Yuk, Jaga Kesehatan dengan Memahami Diabetes Melitus Tipe 2!
Diabetes melitus tipe 2 adalah
penyakit kronis yang ditandai dengan peningkatan kadar gula darah dalam tubuh
akibat resistensi insulin atau produksi insulin yang tidak adekuat. Kondisi ini
memengaruhi cara tubuh menggunakan gula (glukosa) sebagai sumber energi.

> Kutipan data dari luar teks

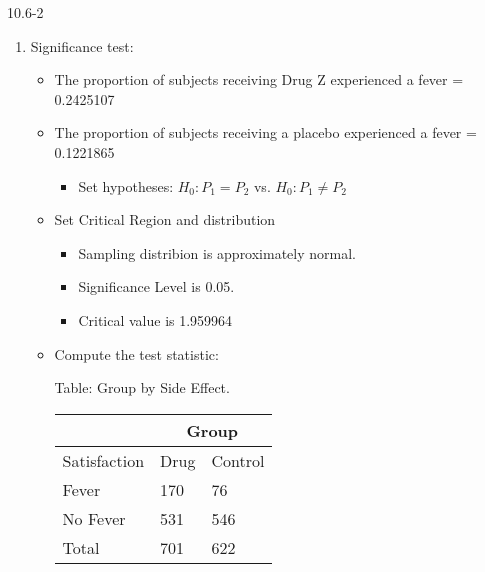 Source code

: \begin{exsol@solution}{10.6-2}

\par\nobreak\vspace{\baselineskip}

  \begin{enumerate}
	 \item Significance test:


\begin{itemize}

\item The proportion of subjects receiving Drug Z experienced a fever = 0.2425107
\item The proportion of subjects receiving a placebo experienced a fever = 0.1221865
  \begin{itemize}
  \item Set hypotheses: $H_0: P_1 = P_2$ vs. $H_0: P_1 \ne P_2$
  \end{itemize}

\item Set Critical Region and distribution

  \begin{itemize}
  \item Sampling distribion is approximately normal.
  \item Significance Level is 0.05.
  \item Critical value is 1.959964
  \end{itemize}

\item Compute the test statistic:

\begin{minipage}[h]{6cm}

Table: Group  by Side Effect.

      \begin{tabular}{@{} p{2.5cm} p{1cm} p{1cm} @{}} \hline %
     &  \multicolumn{2}{c}{Group } \\ \hline
     Satisfaction   & Drug & Control \\ \hline
     Fever             & 170 & 76 \\
     No Fever          & 531 & 546 \\ \hline
     Total             & 701 & 622 \\ \hline
   \end{tabular}


\end{minipage}
\end{itemize}
\end{enumerate}
\end{exsol@solution}
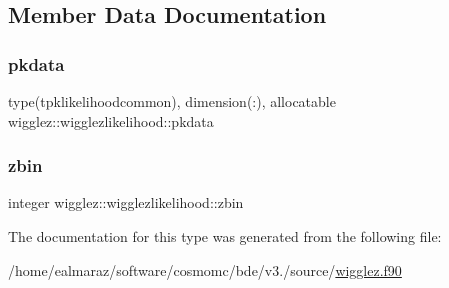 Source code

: \subsection{Member Data Documentation}
\mbox{\label{structwigglez_1_1wigglezlikelihood_a3a904305f0c18155693de2962fc99138}} 
\subsubsection{\texorpdfstring{pkdata}{pkdata}}
{\footnotesize\ttfamily type(tpklikelihoodcommon), dimension(\+:), allocatable wigglez\+::wigglezlikelihood\+::pkdata\hspace{0.3cm}{\ttfamily [private]}}

\mbox{\label{structwigglez_1_1wigglezlikelihood_af5847a12e9443164c0849f3895cf1a62}} 
\subsubsection{\texorpdfstring{zbin}{zbin}}
{\footnotesize\ttfamily integer wigglez\+::wigglezlikelihood\+::zbin\hspace{0.3cm}{\ttfamily [private]}}



The documentation for this type was generated from the following file\+:\begin{DoxyCompactItemize}
\item 
/home/ealmaraz/software/cosmomc/bde/v3./source/\mbox{\hyperlink{wigglez_8f90}{wigglez.\+f90}}\end{DoxyCompactItemize}
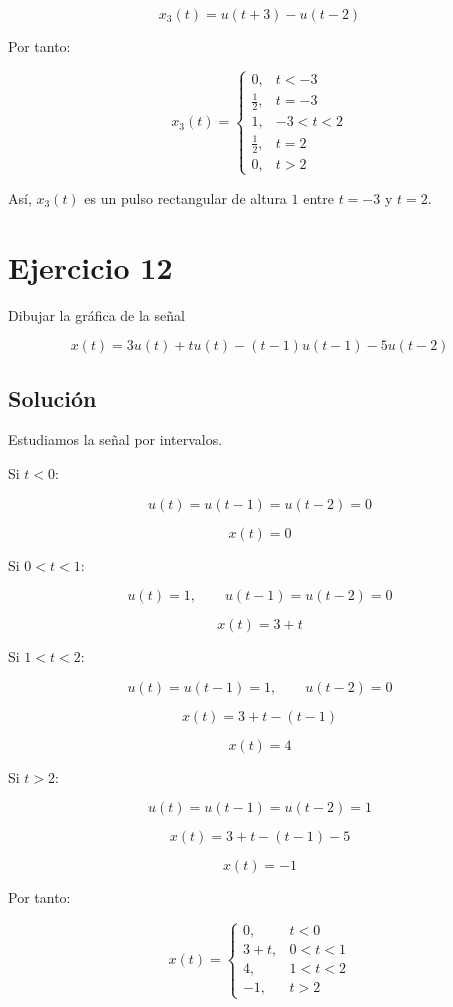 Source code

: \documentclass[fleqn]{article}
\begin{document}
	\[
	x_3(t)
	=
	u(t+3)-u(t-2)
	\]

	Por tanto:

	\[
	\boxed{
	x_3(t)=
	\begin{cases}
	0, & t<-3 \\[1mm]
	\frac{1}{2}, & t=-3 \\[1mm]
	1, & -3<t<2 \\[1mm]
	\frac{1}{2}, & t=2 \\[1mm]
	0, & t>2
	\end{cases}
	}
	\]

	Así, $x_3(t)$ es un pulso rectangular de altura $1$ entre $t=-3$ y $t=2$.

\section{Ejercicio 12}
	Dibujar la gráfica de la señal

	\[
	x(t)=3u(t)+tu(t)-(t-1)u(t-1)-5u(t-2)
	\]

	\subsection{Solución}

	Estudiamos la señal por intervalos.

	Si $t<0$:

	\[
	u(t)=u(t-1)=u(t-2)=0
	\]

	\[
	x(t)=0
	\]

	Si $0<t<1$:

	\[
	u(t)=1,
	\qquad
	u(t-1)=u(t-2)=0
	\]

	\[
	x(t)=3+t
	\]

	Si $1<t<2$:

	\[
	u(t)=u(t-1)=1,
	\qquad
	u(t-2)=0
	\]

	\[
	x(t)
	=
	3+t-(t-1)
	\]

	\[
	x(t)=4
	\]

	Si $t>2$:

	\[
	u(t)=u(t-1)=u(t-2)=1
	\]

	\[
	x(t)
	=
	3+t-(t-1)-5
	\]

	\[
	x(t)=-1
	\]

	Por tanto:

	\[
	\boxed{
	x(t)=
	\begin{cases}
	0, & t<0 \\[1mm]
	3+t, & 0<t<1 \\[1mm]
	4, & 1<t<2 \\[1mm]
	-1, & t>2
	\end{cases}
	}
	\]
\end{document}

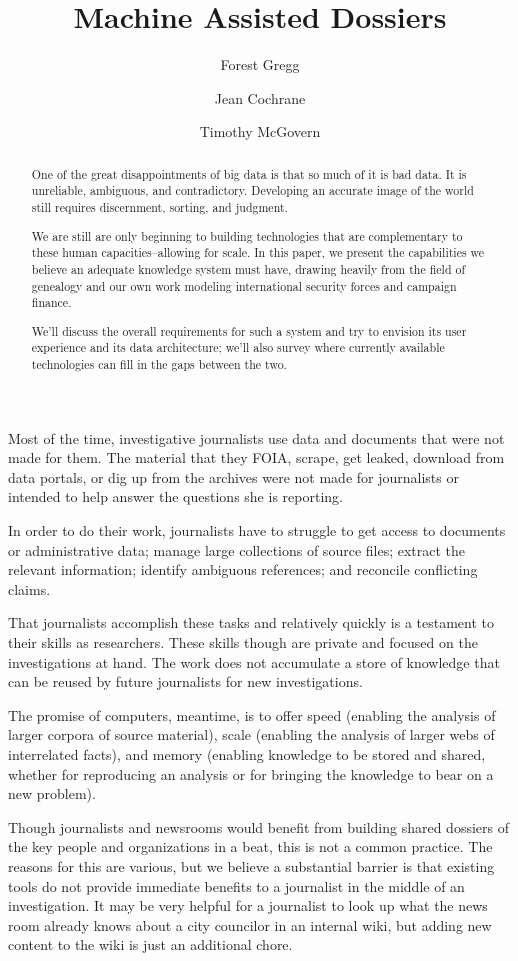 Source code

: \documentclass[format=siggraph, review=true]{acmart}
\title{Machine Assisted Dossiers}
\author{Forest Gregg}
\affiliation{DataMade}
\author{Jean Cochrane}
\affiliation{DataMade}
\author{Timothy McGovern}
\affiliation{O'Reilly Media}
\begin{document}
\begin{abstract}One of the great disappointments of big data is that so much
  of it is bad data. It is unreliable, ambiguous, and
  contradictory. Developing an accurate image of the world still
  requires discernment, sorting, and judgment.

  We are still are only beginning to building technologies that are
  complementary to these human capacities--allowing for
  scale.  In this paper, we present the capabilities we believe an
  adequate knowledge system must have, drawing heavily from the field
  of genealogy and our own work modeling international security forces
  and campaign finance.

  We'll discuss the overall requirements for such a system and try to envision its user experience and its data architecture; we'll also survey where currently available technologies can fill in the gaps between the two. 
\end{abstract}

\maketitle

Most of the time, investigative journalists use data and documents
that were not made for them. The material that they FOIA, scrape, get
leaked, download from data portals, or dig up from the archives
were not made for journalists or intended to help answer the
questions she is reporting.

In order to do their work, journalists have to struggle to get access
to documents or administrative data; manage large collections of
source files; extract the relevant information; identify ambiguous
references; and reconcile conflicting claims.

That journalists accomplish these tasks and relatively quickly is a
testament to their skills as researchers. These skills though are
private and focused on the investigations at hand. The work does not
accumulate a store of knowledge that can be reused by future
journalists for new investigations.

The promise of computers, meantime, is to offer speed (enabling the analysis of larger corpora of source material), scale (enabling the analysis of larger webs of interrelated facts), and memory (enabling knowledge to be stored and shared, whether for reproducing an analysis or for bringing the knowledge to bear on a new problem). 

Though journalists and newsrooms would benefit from building shared
dossiers of the key people and organizations in a beat, this is not a
common practice. The reasons for this are various, but we believe a
substantial barrier is that existing tools do not provide immediate
benefits to a journalist in the middle of an investigation. It may be
very helpful for a journalist to look up what the news room already
knows about a city councilor in an internal wiki, but adding new
content to the wiki is just an additional chore. 
\end{document}
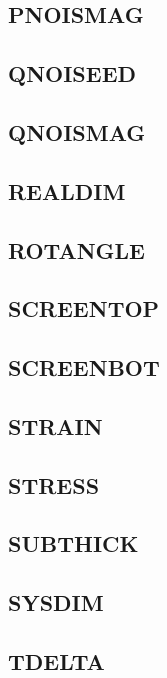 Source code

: \documentclass{article}
\begin{document}
\subsection{PNOISMAG }


\subsection{QNOISEED }

\subsection{QNOISMAG }

\subsection{REALDIM  }

\subsection{ROTANGLE }

\subsection{SCREENTOP}

\subsection{SCREENBOT}

\subsection{STRAIN   }

\subsection{STRESS   }

\subsection{SUBTHICK }

\subsection{SYSDIM   }

\subsection{TDELTA   }
\end{document}
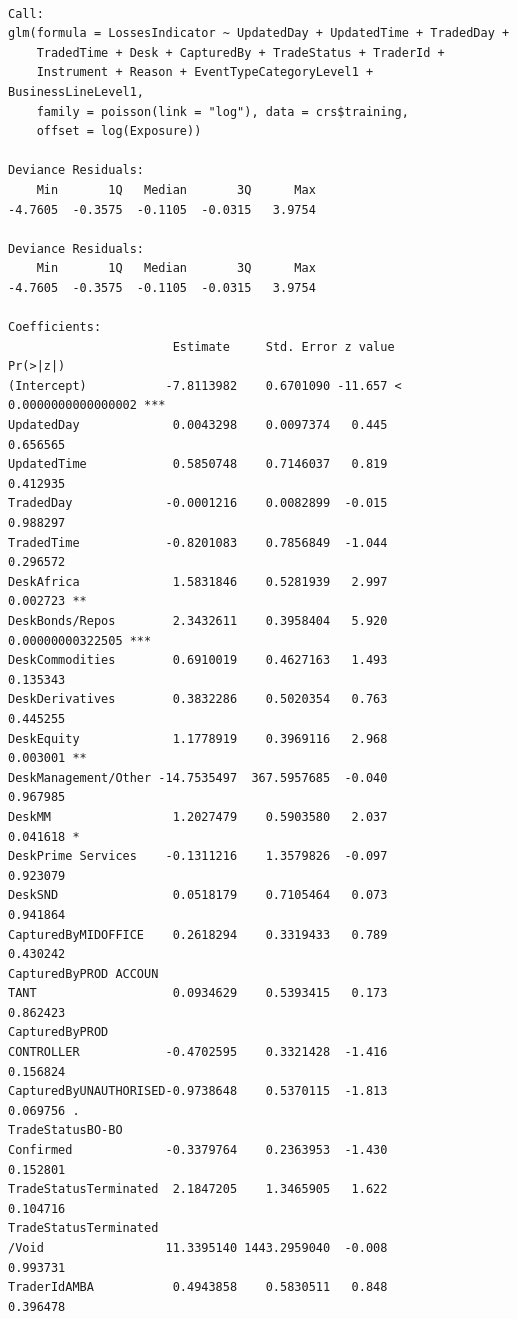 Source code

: \documentclass{DissertateUSU}
\begin{document}
\begin{verbatim}

Call:
glm(formula = LossesIndicator ~ UpdatedDay + UpdatedTime + TradedDay + 
    TradedTime + Desk + CapturedBy + TradeStatus + TraderId + 
    Instrument + Reason + EventTypeCategoryLevel1 + BusinessLineLevel1, 
    family = poisson(link = "log"), data = crs$training, 
    offset = log(Exposure))

Deviance Residuals: 
    Min       1Q   Median       3Q      Max  
-4.7605  -0.3575  -0.1105  -0.0315   3.9754  

Deviance Residuals: 
    Min       1Q   Median       3Q      Max  
-4.7605  -0.3575  -0.1105  -0.0315   3.9754  

Coefficients:
                       Estimate     Std. Error z value             Pr(>|z|)    
(Intercept)           -7.8113982    0.6701090 -11.657 < 0.0000000000000002 ***
UpdatedDay             0.0043298    0.0097374   0.445             0.656565    
UpdatedTime            0.5850748    0.7146037   0.819             0.412935    
TradedDay             -0.0001216    0.0082899  -0.015             0.988297    
TradedTime            -0.8201083    0.7856849  -1.044             0.296572    
DeskAfrica             1.5831846    0.5281939   2.997             0.002723 ** 
DeskBonds/Repos        2.3432611    0.3958404   5.920     0.00000000322505 ***
DeskCommodities        0.6910019    0.4627163   1.493             0.135343    
DeskDerivatives        0.3832286    0.5020354   0.763             0.445255    
DeskEquity             1.1778919    0.3969116   2.968             0.003001 ** 
DeskManagement/Other -14.7535497  367.5957685  -0.040             0.967985    
DeskMM                 1.2027479    0.5903580   2.037             0.041618 *  
DeskPrime Services    -0.1311216    1.3579826  -0.097             0.923079    
DeskSND                0.0518179    0.7105464   0.073             0.941864    
CapturedByMIDOFFICE    0.2618294    0.3319433   0.789             0.430242    
CapturedByPROD ACCOUN
TANT                   0.0934629    0.5393415   0.173             0.862423    
CapturedByPROD 
CONTROLLER            -0.4702595    0.3321428  -1.416             0.156824    
CapturedByUNAUTHORISED-0.9738648    0.5370115  -1.813             0.069756 .  
TradeStatusBO-BO 
Confirmed             -0.3379764    0.2363953  -1.430             0.152801    
TradeStatusTerminated  2.1847205    1.3465905   1.622             0.104716    
TradeStatusTerminated
/Void                 11.3395140 1443.2959040  -0.008             0.993731    
TraderIdAMBA           0.4943858    0.5830511   0.848             0.396478    

\end{verbatim}
\end{document}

Diabetes melitus tipe 2 merupakan bentuk diabetes yang paling umum dan biasanya
terjadi pada orang dewasa, meskipun dapat juga terjadi pada anak-anak dan
remaja1.
Klasifikasi Diabetes Melitus
Selain diabetes melitus tipe 2,
secara umum, diabetes melitus dapat diklasifikasikan menjadi diabetes melitus tipe
1, diabetes melitus tipe 2, diabetes melitus gestasional, atau tipe lainnya
sesuai dengan penyebabnya. Pada tahun 2025 terdapat suatu bentuk diabetes yang
pernah diabaikan, yang sebelumnya dikenal sebagai diabetes terkait malnutrisi,
kini telah mendapat pengakuan resmi dari IDF (International Diabetes
Federation) sebagai diabetes melitus tipe 5. Keputusan penting ini
ditetapkan pada tanggal 8 April 2025, melalui pemungutan suara resmi di Kongres
Diabetes Dunia di Bangkok, Thailand2.
Penyebab Diabetes Melitus
Tipe 2
Ada beberapa faktor yang
berkontribusi terhadap perkembangan diabetes melitus tipe 2, faktor tersebut
adalah3:
1. Faktor Risiko yang Tidak dapat
diubah
·
Ras dan etnik (Kelompok etnik Asia Selatan lebih
berisiko).
·
Riwayat keluarga dengan diabetes melitus tipe 2.
·
Usia diatas 40 tahun.
·
Riwayat melahirkan bayi dengan BB lahir >
4000 gram atau riwayat DM gestasional (Diabetes saat hamil).
·
Riwayat lahir dengan berat badan rendah (<2,5
kg).
2. Faktor Risiko yang Bisa diubah
·
Berat badan berlebih (Dengan perhitungan Indeks
Massa Tubuh ? 23 kg/m²).
·
Kurangnya aktivitas fisik.
·
Hipertensi (> 140/90 mmHg).
·
Hiperkolesterodemia (HDL < 35 mg/dL dan/atau
trigliserida > 250 mg/dL).
·
Diet tidak sehat: Diet dengan tinggi glukosa dan
rendah serat.
3. Faktor Lain yang Terkait
dengan Risiko Diabetes Melitus Tipe 2
·
Pasien sindrom metabolik yang memiliki riwayat toleransi
glukosa terganggu atau glukosa darah puasa terganggu sebelumnya.
·
Pasien dengan riwayat penyakit kardiovaskular,
seperti stroke, penyakit jantung koroner (PJK), atau penyakit arteri perifer
(PAD).
Gejala
Beberapa gejala yang umumnya
terkait dengan diabetes melitus tipe 2 meliputi3:
·
Poliuria: Produksi urin yang berlebihan dan
sering buang air kecil.
·
Polidipsia: Rasa haus yang berlebihan dan sering
minum air.
·
Polifagi: Nafsu makan yang meningkat dan sering
merasa lapar.
·
Penurunan berat badan yang tidak diketahui
penyebabnya.
Tatalaksana Non-Farmakologi
Beberapa tatalaksana
non-farmakologi diabetes melitus tipe 2 meliputi3:
·
Perubahan gaya hidup dan perencanaan makan.
·
Diet sehat untuk mengurangi risiko.
·
Pendekatan bagi individu yang kesulitan
mempertahankan perubahan gaya hidup.
·
Kontrol berat badan.
Referensi
- 1. Nurcahyani I, Pakarti AT, Ayubbana S. Implementasi Senam Aerobik Terhadap Kadar Gula Darah Diabetes Mellitus Tipe II. J Cendikia Muda. 2025;5(3):337–43.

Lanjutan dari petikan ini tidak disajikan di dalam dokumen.